With immersive technologies being more and more customer friendly and with the ascend of creative A.I., larp will potentially be able to rely on procedural environments,[11]Procedural generation combines human-crafted assets with algorithms to automate and randomize the creation of large amounts of content, for instance entire game environments. scenes and characters. Similarly, our most brilliant designers might train digital automated facilitators, which could be combined with massively multiplayer immersive digital spaces and even possibly persistent open worlds.[12]Persistent worlds are digital spaces that are maintained online for all players to join and leave as they please without losing any data. This might thus be the way for larp creators to land an industrial career, but what are the other implications?

Image of a VR world with avatars reaching through portals to toward each other

the space between us, a hybrid VR larp using VRChat, collaboration between Nadja Lipsyc and Josephine Rydberg.

Who’s getting paid for larp?

Larp is not free as is – it comes with a lot of labor, which in our society must be paid by someone (in this case, the designers and their direct support network for non-profit larps, as well larper-customers for commercialized ones) – and it is not free to attend, with continuously inflating participation costs. The cost is mutual, just like the quality of a larp experience relies sometimes almost equally on designers’, organizers’ and players’ competence and engagement (Torner 2020; Jones, Koulu, & Torner 2016). Altogether, larp has been dependent on the goodwill and gratefulness that exists between designers, organizers and players. 

However, this goodwill might collapse like a house of cards if larp effectively leads to some people becoming individually prosperous, famous or ascending socially thanks to the free labor of many others. The digital age has been normalizing free creative labor that people do at home: social media relies on its own customers’ content creation, creative A.I. is growing thanks to the free training its customers provide, and a mass media based on larp is just as likely to run thanks to the free contribution of its players. In other terms, many of us are or will be working a daytime job in order to be able to pay to work a creative job.[13]Günther Anders (1956) writes: “In a certain way, each individual is employed and occupied as a domestic worker . . . whereas the classical domestic worker made products in order to assure himself of a minimum of consumer goods and leisure, today’s domestic worker consumes a maximum number of leisure products in order to collaborate in the production of the mass-man.”

Larp as a sustainable practice

A wonderful quality of larp is that it can be a very sustainable activity, given that we do not order cheap Chinese merchandise for costuming and that we do not fly ourselves to faraway countries every time we’re given a chance to (Brown 2022). As such, the environmental costs and political questions that come from working with technology are still unforeseen in larp. From relying on A.I. which demands extreme amounts of energy to train, to persistent multiplayer digital spaces, the maintenance of which also depends on keeping powerful computers churning at all times, and to supporting the electronics industry where mere components are obtained through excessive mining of rare materials at the expense of ecosystems and underprivileged workers in South America, Africa and South Asia (Asher 2022).

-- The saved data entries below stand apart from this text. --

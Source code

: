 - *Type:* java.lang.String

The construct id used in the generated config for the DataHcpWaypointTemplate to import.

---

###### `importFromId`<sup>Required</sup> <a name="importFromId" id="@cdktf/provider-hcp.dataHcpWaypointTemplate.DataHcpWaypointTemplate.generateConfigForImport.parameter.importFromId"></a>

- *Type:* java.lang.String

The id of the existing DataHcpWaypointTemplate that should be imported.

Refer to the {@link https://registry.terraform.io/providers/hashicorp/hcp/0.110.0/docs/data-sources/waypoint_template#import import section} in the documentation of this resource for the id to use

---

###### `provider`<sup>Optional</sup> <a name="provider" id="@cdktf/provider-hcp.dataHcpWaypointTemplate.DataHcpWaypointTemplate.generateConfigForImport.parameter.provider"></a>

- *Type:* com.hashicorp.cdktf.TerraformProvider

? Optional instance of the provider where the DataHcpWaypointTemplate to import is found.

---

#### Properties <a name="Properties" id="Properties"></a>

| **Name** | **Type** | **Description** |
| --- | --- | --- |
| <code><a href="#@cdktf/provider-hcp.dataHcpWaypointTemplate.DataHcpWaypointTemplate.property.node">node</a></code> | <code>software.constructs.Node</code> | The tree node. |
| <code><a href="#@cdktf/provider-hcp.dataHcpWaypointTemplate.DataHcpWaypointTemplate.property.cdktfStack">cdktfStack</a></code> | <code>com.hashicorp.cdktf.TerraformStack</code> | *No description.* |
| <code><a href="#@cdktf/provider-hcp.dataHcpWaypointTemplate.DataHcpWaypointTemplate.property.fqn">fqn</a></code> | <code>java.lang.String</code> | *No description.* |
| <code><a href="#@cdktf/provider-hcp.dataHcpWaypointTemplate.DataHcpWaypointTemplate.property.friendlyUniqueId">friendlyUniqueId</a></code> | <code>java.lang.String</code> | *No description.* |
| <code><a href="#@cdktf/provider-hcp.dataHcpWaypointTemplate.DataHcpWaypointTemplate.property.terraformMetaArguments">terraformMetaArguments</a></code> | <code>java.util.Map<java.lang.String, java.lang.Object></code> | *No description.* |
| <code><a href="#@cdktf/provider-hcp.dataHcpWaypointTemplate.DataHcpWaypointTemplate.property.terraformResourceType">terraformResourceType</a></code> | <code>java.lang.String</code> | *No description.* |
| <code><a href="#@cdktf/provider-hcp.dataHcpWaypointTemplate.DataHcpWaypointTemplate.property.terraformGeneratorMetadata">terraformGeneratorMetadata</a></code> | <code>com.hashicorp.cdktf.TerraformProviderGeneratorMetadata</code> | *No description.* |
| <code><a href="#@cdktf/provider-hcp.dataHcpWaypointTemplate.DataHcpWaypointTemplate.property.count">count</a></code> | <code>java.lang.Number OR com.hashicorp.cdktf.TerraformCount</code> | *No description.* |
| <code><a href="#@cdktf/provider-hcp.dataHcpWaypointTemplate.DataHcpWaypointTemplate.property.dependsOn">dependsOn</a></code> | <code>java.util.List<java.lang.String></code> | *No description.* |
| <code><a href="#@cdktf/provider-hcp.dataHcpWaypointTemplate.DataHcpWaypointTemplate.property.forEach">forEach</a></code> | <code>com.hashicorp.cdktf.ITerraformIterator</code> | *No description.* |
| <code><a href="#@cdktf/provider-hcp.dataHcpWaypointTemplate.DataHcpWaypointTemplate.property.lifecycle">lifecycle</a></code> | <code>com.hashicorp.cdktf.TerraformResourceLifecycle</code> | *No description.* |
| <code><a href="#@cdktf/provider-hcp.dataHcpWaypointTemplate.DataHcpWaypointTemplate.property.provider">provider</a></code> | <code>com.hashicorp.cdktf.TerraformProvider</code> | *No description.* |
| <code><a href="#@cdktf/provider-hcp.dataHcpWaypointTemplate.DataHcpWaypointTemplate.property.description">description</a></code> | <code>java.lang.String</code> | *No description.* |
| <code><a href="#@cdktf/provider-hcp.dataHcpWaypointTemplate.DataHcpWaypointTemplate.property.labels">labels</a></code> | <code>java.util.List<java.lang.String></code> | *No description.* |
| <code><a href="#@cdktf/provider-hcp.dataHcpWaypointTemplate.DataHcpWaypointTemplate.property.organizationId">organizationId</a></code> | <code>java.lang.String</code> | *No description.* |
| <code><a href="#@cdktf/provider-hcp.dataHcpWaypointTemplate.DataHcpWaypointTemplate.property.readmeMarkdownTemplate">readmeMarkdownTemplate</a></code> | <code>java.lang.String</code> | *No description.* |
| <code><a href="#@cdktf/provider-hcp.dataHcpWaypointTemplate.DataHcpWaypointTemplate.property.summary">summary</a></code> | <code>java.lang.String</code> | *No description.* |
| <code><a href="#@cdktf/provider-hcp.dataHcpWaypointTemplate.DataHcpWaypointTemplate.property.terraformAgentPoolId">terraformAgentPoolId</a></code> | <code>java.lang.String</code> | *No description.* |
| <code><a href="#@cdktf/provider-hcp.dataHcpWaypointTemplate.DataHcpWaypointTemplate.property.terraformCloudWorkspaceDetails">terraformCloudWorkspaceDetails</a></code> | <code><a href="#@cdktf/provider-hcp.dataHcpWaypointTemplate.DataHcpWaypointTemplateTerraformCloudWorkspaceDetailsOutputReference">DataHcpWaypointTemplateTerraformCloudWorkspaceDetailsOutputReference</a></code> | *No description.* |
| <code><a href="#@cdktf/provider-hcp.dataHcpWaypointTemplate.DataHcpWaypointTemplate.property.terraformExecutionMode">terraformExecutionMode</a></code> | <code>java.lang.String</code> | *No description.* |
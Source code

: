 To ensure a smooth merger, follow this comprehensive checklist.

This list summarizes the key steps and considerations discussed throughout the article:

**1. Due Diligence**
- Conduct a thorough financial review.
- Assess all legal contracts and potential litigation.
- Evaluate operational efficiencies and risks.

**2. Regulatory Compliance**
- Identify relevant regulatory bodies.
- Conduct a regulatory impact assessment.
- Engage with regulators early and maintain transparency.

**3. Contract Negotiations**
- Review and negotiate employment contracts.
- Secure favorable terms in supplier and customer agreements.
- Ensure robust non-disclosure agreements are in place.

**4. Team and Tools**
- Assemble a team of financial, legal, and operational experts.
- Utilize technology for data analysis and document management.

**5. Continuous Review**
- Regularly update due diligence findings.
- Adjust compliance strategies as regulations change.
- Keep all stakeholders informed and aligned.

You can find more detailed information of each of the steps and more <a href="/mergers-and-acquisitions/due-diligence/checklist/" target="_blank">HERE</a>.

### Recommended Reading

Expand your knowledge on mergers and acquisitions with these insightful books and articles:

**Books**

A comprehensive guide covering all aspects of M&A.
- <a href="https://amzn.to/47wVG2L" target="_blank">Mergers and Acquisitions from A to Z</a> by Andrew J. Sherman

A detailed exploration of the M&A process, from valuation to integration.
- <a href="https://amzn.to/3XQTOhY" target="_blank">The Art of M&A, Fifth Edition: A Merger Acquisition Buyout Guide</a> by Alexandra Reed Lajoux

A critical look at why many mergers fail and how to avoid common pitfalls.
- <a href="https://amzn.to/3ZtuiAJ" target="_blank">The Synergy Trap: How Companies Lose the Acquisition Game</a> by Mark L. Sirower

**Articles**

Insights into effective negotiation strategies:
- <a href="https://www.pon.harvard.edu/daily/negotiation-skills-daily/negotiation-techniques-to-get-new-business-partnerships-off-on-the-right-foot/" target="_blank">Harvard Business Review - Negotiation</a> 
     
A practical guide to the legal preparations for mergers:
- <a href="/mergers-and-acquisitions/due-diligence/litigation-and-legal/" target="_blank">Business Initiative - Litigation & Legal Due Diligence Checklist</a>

To remain sustainable, must we oppose the development of larp in the industry? Or, by excluding ourselves from those chances out of moral purity, do we also exclude ourselves from decision-making and shaping what this artform can become? How to react and act in the face of the climate crisis and what to do with industrial capitalism are questions that vastly exceed the scope of this article, but the possibility of industrial development should always come with self-reflection. 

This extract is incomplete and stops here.